My job kind of blew up this week. I came in Monday and the boss put me in charge of everyone, told me to find a way to meet the deadline. It’s exciting to be in such high demand, everyone needing you. I feel so special. I also spend all my waking hours with work on my mind, trying to think out how everything’s going to get finished in time.

I want to be in charge of everyone, but I also want everyone to like me. Is it possible to do both?

What else is going on? I finished my acting class this week. Apparently I was really amazing in my final scene. Next stop Hollywood. I do think I’ll take the next one. The teacher is really good, fun to learn from.

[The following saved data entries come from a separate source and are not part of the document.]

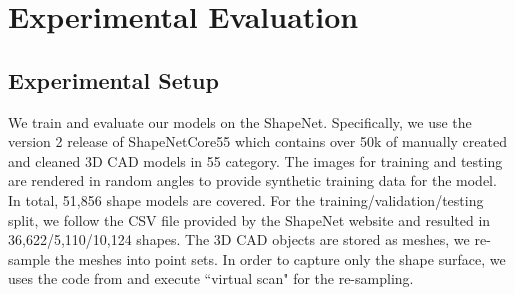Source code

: \section{Experimental Evaluation}
\subsection{Experimental Setup}
We train and evaluate our models on the ShapeNet\cite{shapenetdata}. Specifically, we use the version 2 release of ShapeNetCore55 which contains over 50k of
manually created and cleaned 3D CAD models in 55 category.
The images for training
and testing are rendered in random angles to provide synthetic training data for the model. In total,
51,856 shape models are covered. For the training/validation/testing split, we follow the CSV file provided by the ShapeNet website and resulted in 36,622/5,110/10,124 shapes. The 3D CAD objects are
stored as meshes, we re-sample the meshes into point sets. In order to capture only the shape surface, we uses the code from \cite{Wang-2017-OCNN} and execute ``virtual scan" for the re-sampling.
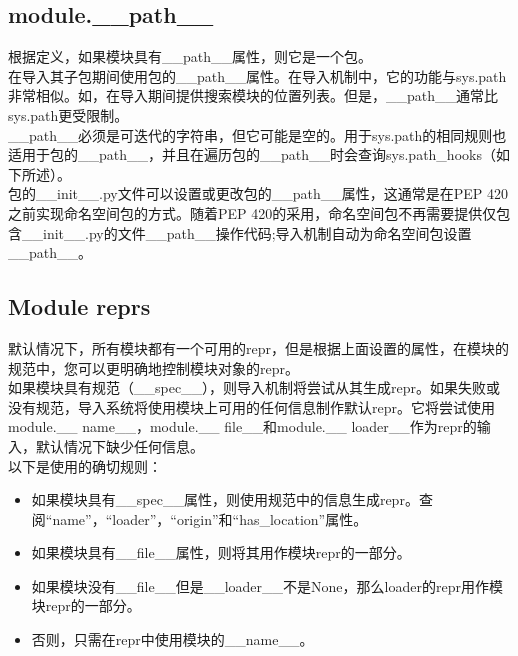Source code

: \documentclass[10pt,UTF8]{ctexart}
\begin{document}
\subsection{module.__path__} 
根据定义，如果模块具有__path__属性，则它是一个包。\\
\indent 在导入其子包期间使用包的__path__属性。在导入机制中，它的功能与sys.path非常相似。如，在导入期间提供搜索模块的位置列表。但是，__path__通常比sys.path更受限制。\\
\indent __path__必须是可迭代的字符串，但它可能是空的。用于sys.path的相同规则也适用于包的__path__，并且在遍历包的__path__时会查询sys.path_hooks（如下所述）。\\
\indent 包的__init__.py文件可以设置或更改包的__path__属性，这通常是在PEP 420之前实现命名空间包的方式。随着PEP 420的采用，命名空间包不再需要提供仅包含__init__.py的文件__path__操作代码;导入机制自动为命名空间包设置__path__。
\subsection{Module reprs}
默认情况下，所有模块都有一个可用的repr，但是根据上面设置的属性，在模块的规范中，您可以更明确地控制模块对象的repr。\\
\indent 如果模块具有规范（__spec__），则导入机制将尝试从其生成repr。如果失败或没有规范，导入系统将使用模块上可用的任何信息制作默认repr。它将尝试使用module.__ name__，module.__ file__和module.__ loader__作为repr的输入，默认情况下缺少任何信息。\\
以下是使用的确切规则：\\
\begin{itemize}
\item 如果模块具有__spec__属性，则使用规范中的信息生成repr。查阅“name”，“loader”，“origin”和“has_location”属性。
\item 如果模块具有__file__属性，则将其用作模块repr的一部分。
\item 如果模块没有__file__但是__loader__不是None，那么loader的repr用作模块repr的一部分。
\item 否则，只需在repr中使用模块的__name__。
\end{itemize}
\end{document}
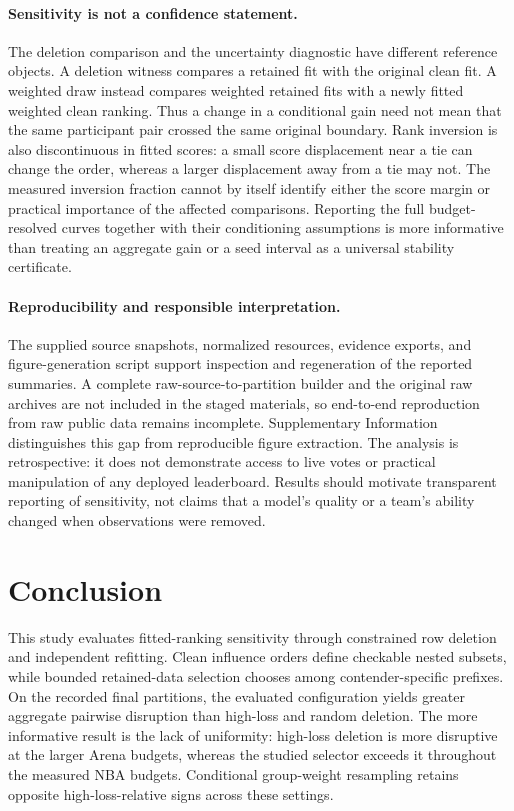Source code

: \documentclass{article}
\begin{document}
\paragraph{Sensitivity is not a confidence statement.}
The deletion comparison and the uncertainty diagnostic have different reference objects. A deletion witness compares a retained fit with the original clean fit. A weighted draw instead compares weighted retained fits with a newly fitted weighted clean ranking. Thus a change in a conditional gain need not mean that the same participant pair crossed the same original boundary. Rank inversion is also discontinuous in fitted scores: a small score displacement near a tie can change the order, whereas a larger displacement away from a tie may not. The measured inversion fraction cannot by itself identify either the score margin or practical importance of the affected comparisons. Reporting the full budget-resolved curves together with their conditioning assumptions is more informative than treating an aggregate gain or a seed interval as a universal stability certificate.

\paragraph{Reproducibility and responsible interpretation.}
The supplied source snapshots, normalized resources, evidence exports, and figure-generation script support inspection and regeneration of the reported summaries. A complete raw-source-to-partition builder and the original raw archives are not included in the staged materials, so end-to-end reproduction from raw public data remains incomplete. Supplementary Information distinguishes this gap from reproducible figure extraction. The analysis is retrospective: it does not demonstrate access to live votes or practical manipulation of any deployed leaderboard. Results should motivate transparent reporting of sensitivity, not claims that a model's quality or a team's ability changed when observations were removed.

\section{Conclusion}
This study evaluates fitted-ranking sensitivity through constrained row deletion and independent refitting. Clean influence orders define checkable nested subsets, while bounded retained-data selection chooses among contender-specific prefixes. On the recorded final partitions, the evaluated configuration yields greater aggregate pairwise disruption than high-loss and random deletion. The more informative result is the lack of uniformity: high-loss deletion is more disruptive at the larger Arena budgets, whereas the studied selector exceeds it throughout the measured NBA budgets. Conditional group-weight resampling retains opposite high-loss-relative signs across these settings.
\end{document}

I think it’s a good class for me, beyond the craft of acting. Good for my goal of being active in life. For committing to the part. One of the things the teacher, Fred, drives home is that too many beginning actors hold back, underact, shrug a lot, because it seems more natural or realistic. But really it can be a lack of commitment. It’s riskier to show strong emotions, to reveal how the character really feels, but it can be more rewarding for the audience, and ultimately for the actor.

So it seems that acting’s a perfect way to exercise your personality, your willingness to commit to life, to being unafraid to take chances, show who you really are. To stop being so “shruggy”. That’s what I am too much in life, shruggy. Holding my cards close to my chest, waiting to show how I feel until there is absolutely no risk to it at all.

I hope these things you try out on stage can actually be applied to real life. It’s a good way of thinking about things in any case.